I checked scandinavian languagues quickly and it looks like there's no general rule. Per https://en.wikipedia.org/wiki/Finnish_orthography:
The Germanic umlaut or convention of considering digraph ae equivalent to ä, and oe equivalent to ö is inapplicable in Finnish.
comment:4 by , 9 years ago
It's a judgement call, but I'm -0 on this change. It would involve doing something more complicated that sometimes doesn't make sense, rather than doing something simple that isn't always optimal.
I won't stand in the way if we consider that German usage of umlauts is so dominant that we should ignore the edge cases in other languages.
comment:5 by , 9 years ago
I get the point.
Maybe URLify could expose an API that one could add / override MAPs? One could then add some logic based on the settings.py to configure the correct language?
It's used in Wagtail very heavily for slug generation and ATM i override the entire URLify.

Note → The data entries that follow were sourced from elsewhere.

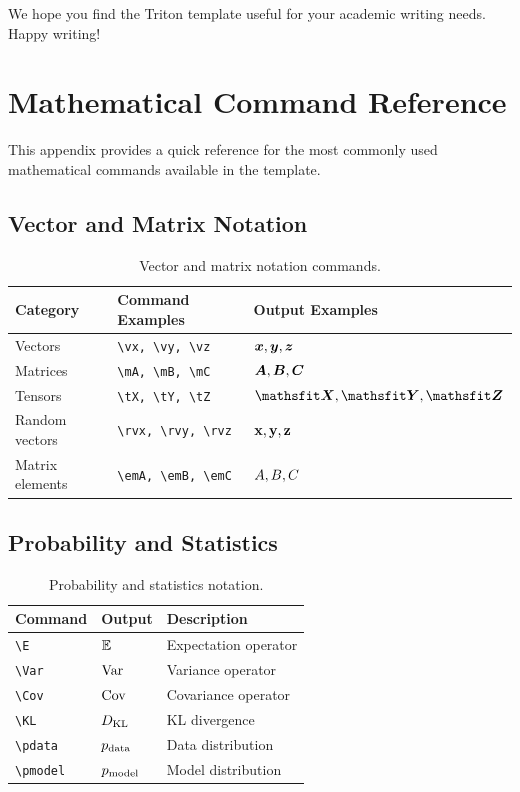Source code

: \documentclass{triton}
\begin{document}
We hope you find the Triton template useful for your academic writing needs. Happy writing!

\newpage



\newpage
\beginappendix

\section{Mathematical Command Reference}
\label{sec:math}

This appendix provides a quick reference for the most commonly used mathematical commands available in the template.

\subsection{Vector and Matrix Notation}

\begin{table}[htbp]
\centering
\small
\begin{tabular}{@{}lll@{}}
\toprule
\textbf{Category} & \textbf{Command Examples} & \textbf{Output Examples} \\
\midrule
Vectors & \verb|\vx, \vy, \vz| & ${\bm{x}}, {\bm{y}}, {\bm{z}}$ \\
Matrices & \verb|\mA, \mB, \mC| & ${\bm{A}}, {\bm{B}}, {\bm{C}}$ \\
Tensors & \verb|\tX, \tY, \tZ| & $\tX, \tY, \tZ$ \\
Random vectors & \verb|\rvx, \rvy, \rvz| & ${\mathbf{x}}, {\mathbf{y}}, {\mathbf{z}}$ \\
Matrix elements & \verb|\emA, \emB, \emC| & ${A}, {B}, {C}$ \\
\bottomrule
\end{tabular}
\caption{Vector and matrix notation commands.}
\end{table}

\subsection{Probability and Statistics}

\begin{table}[htbp]
\centering
\small
\begin{tabular}{@{}lll@{}}
\toprule
\textbf{Command} & \textbf{Output} & \textbf{Description} \\
\midrule
\verb|\E| & $\mathbb{E}$ & Expectation operator \\
\verb|\Var| & $\mathrm{Var}$ & Variance operator \\
\verb|\Cov| & $\mathrm{Cov}$ & Covariance operator \\
\verb|\KL| & $D_{\mathrm{KL}}$ & KL divergence \\
\verb|\pdata| & $p_{\rm{data}}$ & Data distribution \\
\verb|\pmodel| & $p_{\rm{model}}$ & Model distribution \\
\bottomrule
\end{tabular}
\caption{Probability and statistics notation.}
\end{table}
\end{document}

comment:6 by , 9 years ago
For better or worse, that's pretty much the expected solution if you need something more tailored than Django's default utilities :-|
There's the same situation with the Python slugify function. Django has a naive, four-line version that works fine for Western languages. If you want something more advanced, there's https://github.com/mozilla/unicode-slugify.
comment:7 by , 9 years ago
Component: | Uncategorized → Internationalization |
---|---|
Resolution: | → wontfix |
Status: | new → closed |
Type: | Uncategorized → Cleanup/optimization |
I guess the original proposal is a "wontfix" unless a discussion on the DevelopersMailingList yields a different consensus.
Could you provide a reference for the claim or point to another system that has the proposed behavior? Thanks.